A rapidez do novo sistema representa um ganho direto para a saúde pública, especialmente em áreas balneares urbanas. Com o avanço da urbanização e as mudanças climáticas, cresce a procura por locais de banho em canais, portos e praias próximas a pontos de descarga de esgoto tratado ou de águas pluviais, o que eleva o risco de exposição a microrganismos nocivos.

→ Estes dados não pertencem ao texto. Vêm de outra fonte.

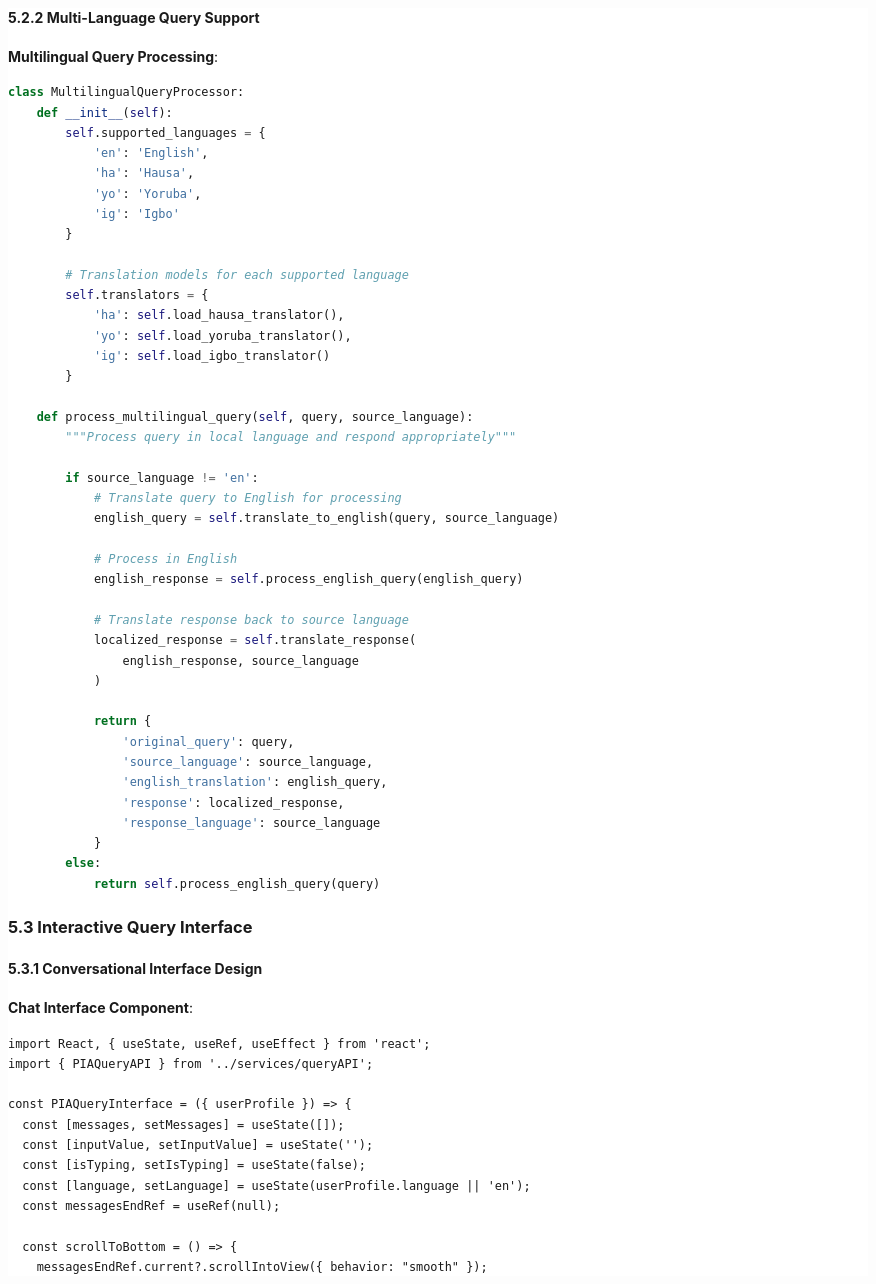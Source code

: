 #### 5.2.2 Multi-Language Query Support

**Multilingual Query Processing**:
```python
class MultilingualQueryProcessor:
    def __init__(self):
        self.supported_languages = {
            'en': 'English',
            'ha': 'Hausa', 
            'yo': 'Yoruba',
            'ig': 'Igbo'
        }
        
        # Translation models for each supported language
        self.translators = {
            'ha': self.load_hausa_translator(),
            'yo': self.load_yoruba_translator(),
            'ig': self.load_igbo_translator()
        }
        
    def process_multilingual_query(self, query, source_language):
        """Process query in local language and respond appropriately"""
        
        if source_language != 'en':
            # Translate query to English for processing
            english_query = self.translate_to_english(query, source_language)
            
            # Process in English
            english_response = self.process_english_query(english_query)
            
            # Translate response back to source language
            localized_response = self.translate_response(
                english_response, source_language
            )
            
            return {
                'original_query': query,
                'source_language': source_language,
                'english_translation': english_query,
                'response': localized_response,
                'response_language': source_language
            }
        else:
            return self.process_english_query(query)
```

### 5.3 Interactive Query Interface

#### 5.3.1 Conversational Interface Design

**Chat Interface Component**:
```react
import React, { useState, useRef, useEffect } from 'react';
import { PIAQueryAPI } from '../services/queryAPI';

const PIAQueryInterface = ({ userProfile }) => {
  const [messages, setMessages] = useState([]);
  const [inputValue, setInputValue] = useState('');
  const [isTyping, setIsTyping] = useState(false);
  const [language, setLanguage] = useState(userProfile.language || 'en');
  const messagesEndRef = useRef(null);

  const scrollToBottom = () => {
    messagesEndRef.current?.scrollIntoView({ behavior: "smooth" });
```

Até agora, a principal forma de monitoramento envolvia o cultivo da bactéria Escherichia coli, usada como indicadora de contaminação fecal, um processo lento e sujeito a atrasos críticos. “A E. coli funciona como um sinal de alerta de que microrganismos causadores de doenças podem estar presentes na água”, explica Catherine Paul, professora associada de engenharia de recursos hídricos da Universidade de Lund, em declarações divulgadas pela instituição.
A nova abordagem analisa toda a comunidade bacteriana da amostra por meio da citometria de fluxo — tecnologia que utiliza lasers para examinar células em líquidos — combinada a algoritmos de aprendizado de máquina. O desenvolvimento contou com a participação de Isabel Erb, doutoranda em microbiologia técnica na Universidade de Lund e na Sweden Water Research, e do cientista da computação Niklas Gador, da Universidade de Kristianstad.
Entre os principais benefícios estão a velocidade da análise, o custo reduzido e a possibilidade de automação, além de menor dependência de pessoal altamente especializado quando comparada a testes como o PCR. Segundo Erb, o software é de código aberto e pode ser adotado por outras instituições, desde que haja acesso a um citômetro de fluxo, conforme informado pela Universidade de Lund.
Os testes em Helsingborg indicam que o sistema alcança cerca de 80% de confiabilidade na identificação da presença e da quantidade de E. coli, além de permitir análises contínuas a cada 30 minutos. Para os pesquisadores, o método pode, no futuro, ajudar a identificar a origem da contaminação e ser expandido para o monitoramento da água potável, fortalecendo a prevenção de riscos à saúde e a gestão sustentável dos recursos hídricos.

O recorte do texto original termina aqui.